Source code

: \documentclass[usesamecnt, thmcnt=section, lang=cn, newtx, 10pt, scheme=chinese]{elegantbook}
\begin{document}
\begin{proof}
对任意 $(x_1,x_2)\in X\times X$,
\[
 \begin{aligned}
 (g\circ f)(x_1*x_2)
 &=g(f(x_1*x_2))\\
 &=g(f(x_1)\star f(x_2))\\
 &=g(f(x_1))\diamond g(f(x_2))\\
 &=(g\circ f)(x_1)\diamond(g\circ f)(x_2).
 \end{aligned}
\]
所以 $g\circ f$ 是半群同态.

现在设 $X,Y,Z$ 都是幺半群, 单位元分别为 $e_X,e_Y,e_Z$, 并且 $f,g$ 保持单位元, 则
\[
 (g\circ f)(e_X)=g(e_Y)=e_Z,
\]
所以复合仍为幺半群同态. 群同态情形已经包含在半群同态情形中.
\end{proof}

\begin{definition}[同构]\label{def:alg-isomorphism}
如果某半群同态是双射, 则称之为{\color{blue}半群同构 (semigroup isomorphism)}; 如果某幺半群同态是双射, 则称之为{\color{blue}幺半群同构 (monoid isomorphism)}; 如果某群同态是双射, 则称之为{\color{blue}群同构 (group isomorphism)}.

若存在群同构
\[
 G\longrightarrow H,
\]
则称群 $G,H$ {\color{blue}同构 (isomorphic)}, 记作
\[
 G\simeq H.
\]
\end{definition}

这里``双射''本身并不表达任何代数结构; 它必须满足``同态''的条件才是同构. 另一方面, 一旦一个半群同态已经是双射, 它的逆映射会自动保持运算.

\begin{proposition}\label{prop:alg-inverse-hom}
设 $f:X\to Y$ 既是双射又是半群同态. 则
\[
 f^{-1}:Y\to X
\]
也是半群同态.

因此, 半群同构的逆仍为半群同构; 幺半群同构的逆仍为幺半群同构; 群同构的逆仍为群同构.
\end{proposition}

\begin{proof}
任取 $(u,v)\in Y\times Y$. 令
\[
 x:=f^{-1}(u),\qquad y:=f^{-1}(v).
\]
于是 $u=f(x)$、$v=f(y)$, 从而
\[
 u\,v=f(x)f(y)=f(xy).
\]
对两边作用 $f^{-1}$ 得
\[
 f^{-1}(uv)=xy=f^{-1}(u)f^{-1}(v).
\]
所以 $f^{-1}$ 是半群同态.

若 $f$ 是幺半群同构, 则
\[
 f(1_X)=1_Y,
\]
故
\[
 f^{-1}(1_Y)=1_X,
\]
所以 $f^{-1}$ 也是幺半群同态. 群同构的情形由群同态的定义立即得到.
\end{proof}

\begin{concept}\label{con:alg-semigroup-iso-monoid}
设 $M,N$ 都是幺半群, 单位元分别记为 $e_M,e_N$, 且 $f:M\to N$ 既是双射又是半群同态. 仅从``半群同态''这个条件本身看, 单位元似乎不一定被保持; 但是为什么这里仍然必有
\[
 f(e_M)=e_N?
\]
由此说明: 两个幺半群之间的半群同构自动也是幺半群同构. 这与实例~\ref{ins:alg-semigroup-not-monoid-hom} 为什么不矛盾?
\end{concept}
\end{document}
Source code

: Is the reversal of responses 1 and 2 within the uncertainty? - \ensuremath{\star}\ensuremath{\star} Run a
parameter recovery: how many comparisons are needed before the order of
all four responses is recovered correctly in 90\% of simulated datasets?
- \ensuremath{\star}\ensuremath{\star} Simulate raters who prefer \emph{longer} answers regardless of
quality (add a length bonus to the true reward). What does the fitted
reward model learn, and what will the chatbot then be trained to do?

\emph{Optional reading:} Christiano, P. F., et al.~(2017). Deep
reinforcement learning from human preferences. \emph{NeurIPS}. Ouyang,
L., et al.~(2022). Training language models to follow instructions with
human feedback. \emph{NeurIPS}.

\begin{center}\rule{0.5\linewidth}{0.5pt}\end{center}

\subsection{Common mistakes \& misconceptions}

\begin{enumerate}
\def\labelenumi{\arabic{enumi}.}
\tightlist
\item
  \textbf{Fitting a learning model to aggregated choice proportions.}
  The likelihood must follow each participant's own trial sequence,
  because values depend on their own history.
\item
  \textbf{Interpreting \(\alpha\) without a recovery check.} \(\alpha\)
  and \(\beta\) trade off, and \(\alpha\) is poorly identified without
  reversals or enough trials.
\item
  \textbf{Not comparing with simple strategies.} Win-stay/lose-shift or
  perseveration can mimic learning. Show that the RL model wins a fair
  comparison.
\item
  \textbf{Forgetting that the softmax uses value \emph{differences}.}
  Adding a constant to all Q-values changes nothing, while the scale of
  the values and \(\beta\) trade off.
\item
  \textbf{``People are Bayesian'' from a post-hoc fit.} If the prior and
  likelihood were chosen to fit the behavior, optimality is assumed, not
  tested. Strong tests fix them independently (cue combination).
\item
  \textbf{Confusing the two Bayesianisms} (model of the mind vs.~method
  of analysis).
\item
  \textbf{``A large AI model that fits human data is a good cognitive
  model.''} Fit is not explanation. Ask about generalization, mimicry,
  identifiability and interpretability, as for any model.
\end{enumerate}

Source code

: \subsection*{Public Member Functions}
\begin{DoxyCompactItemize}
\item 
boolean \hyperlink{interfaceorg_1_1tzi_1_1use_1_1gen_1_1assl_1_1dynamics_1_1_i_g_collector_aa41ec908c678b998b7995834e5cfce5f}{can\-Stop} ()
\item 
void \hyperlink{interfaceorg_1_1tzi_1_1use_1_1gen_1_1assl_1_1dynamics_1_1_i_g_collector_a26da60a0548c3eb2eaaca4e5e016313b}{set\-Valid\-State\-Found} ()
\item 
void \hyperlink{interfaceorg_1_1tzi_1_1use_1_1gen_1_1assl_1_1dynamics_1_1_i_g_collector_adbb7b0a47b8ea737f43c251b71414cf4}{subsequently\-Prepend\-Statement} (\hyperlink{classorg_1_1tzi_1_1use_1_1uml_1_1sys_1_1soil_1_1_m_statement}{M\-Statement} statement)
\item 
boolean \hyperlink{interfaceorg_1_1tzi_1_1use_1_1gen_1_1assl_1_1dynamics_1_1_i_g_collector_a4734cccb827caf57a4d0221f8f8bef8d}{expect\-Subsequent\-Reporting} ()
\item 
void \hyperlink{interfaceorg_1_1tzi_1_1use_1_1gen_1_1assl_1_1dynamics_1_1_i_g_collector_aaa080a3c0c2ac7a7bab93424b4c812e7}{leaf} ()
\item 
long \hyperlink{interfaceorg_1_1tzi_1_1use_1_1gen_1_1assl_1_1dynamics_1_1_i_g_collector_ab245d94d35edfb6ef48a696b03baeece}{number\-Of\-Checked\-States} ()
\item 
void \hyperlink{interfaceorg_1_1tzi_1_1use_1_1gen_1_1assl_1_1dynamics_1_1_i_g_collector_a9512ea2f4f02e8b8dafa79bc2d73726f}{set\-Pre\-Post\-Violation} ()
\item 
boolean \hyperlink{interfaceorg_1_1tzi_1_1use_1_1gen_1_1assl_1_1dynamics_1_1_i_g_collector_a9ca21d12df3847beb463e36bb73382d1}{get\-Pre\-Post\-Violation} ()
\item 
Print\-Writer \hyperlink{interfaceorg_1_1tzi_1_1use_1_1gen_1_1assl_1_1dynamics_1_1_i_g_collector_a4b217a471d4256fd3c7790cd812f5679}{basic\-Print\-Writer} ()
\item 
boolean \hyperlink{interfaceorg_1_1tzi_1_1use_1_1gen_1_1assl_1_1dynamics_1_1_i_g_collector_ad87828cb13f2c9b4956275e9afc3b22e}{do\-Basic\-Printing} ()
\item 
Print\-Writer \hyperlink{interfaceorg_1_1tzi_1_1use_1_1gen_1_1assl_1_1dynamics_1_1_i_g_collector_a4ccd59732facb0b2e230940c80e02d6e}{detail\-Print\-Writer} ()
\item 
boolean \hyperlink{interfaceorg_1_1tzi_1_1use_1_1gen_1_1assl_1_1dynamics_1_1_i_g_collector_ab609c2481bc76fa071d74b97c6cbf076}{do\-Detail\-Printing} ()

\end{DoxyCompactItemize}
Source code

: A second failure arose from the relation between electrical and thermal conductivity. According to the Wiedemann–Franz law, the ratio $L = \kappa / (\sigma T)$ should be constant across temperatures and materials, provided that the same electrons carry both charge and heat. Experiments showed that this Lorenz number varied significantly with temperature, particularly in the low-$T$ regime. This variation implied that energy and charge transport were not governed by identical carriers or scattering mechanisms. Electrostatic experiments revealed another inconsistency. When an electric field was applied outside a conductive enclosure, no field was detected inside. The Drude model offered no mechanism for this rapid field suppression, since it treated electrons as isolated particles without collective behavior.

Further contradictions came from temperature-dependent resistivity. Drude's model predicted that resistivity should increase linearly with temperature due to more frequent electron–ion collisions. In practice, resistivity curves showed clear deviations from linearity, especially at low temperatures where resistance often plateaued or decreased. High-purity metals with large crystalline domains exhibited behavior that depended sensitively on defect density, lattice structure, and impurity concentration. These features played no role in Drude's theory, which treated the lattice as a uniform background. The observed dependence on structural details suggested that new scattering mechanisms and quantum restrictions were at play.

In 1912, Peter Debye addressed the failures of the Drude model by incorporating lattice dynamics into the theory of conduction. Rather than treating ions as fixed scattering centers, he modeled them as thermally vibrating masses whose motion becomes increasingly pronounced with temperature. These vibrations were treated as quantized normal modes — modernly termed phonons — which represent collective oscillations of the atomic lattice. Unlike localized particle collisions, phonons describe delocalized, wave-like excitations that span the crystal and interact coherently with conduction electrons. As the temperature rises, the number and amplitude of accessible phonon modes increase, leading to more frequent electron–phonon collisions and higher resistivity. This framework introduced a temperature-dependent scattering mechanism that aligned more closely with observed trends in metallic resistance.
___
### Exercise aim
The answer should consist of every line above in which "color" appears.

### Solved problem
如果某半群同态是双射, 则称之为{\color{blue}半群同构 (semigroup isomorphism)}; 如果某幺半群同态是双射, 则称之为{\color{blue}幺半群同构 (monoid isomorphism)}; 如果某群同态是双射, 则称之为{\color{blue}群同构 (group isomorphism)}.
则称群 $G,H$ {\color{blue}同构 (isomorphic)}, 记作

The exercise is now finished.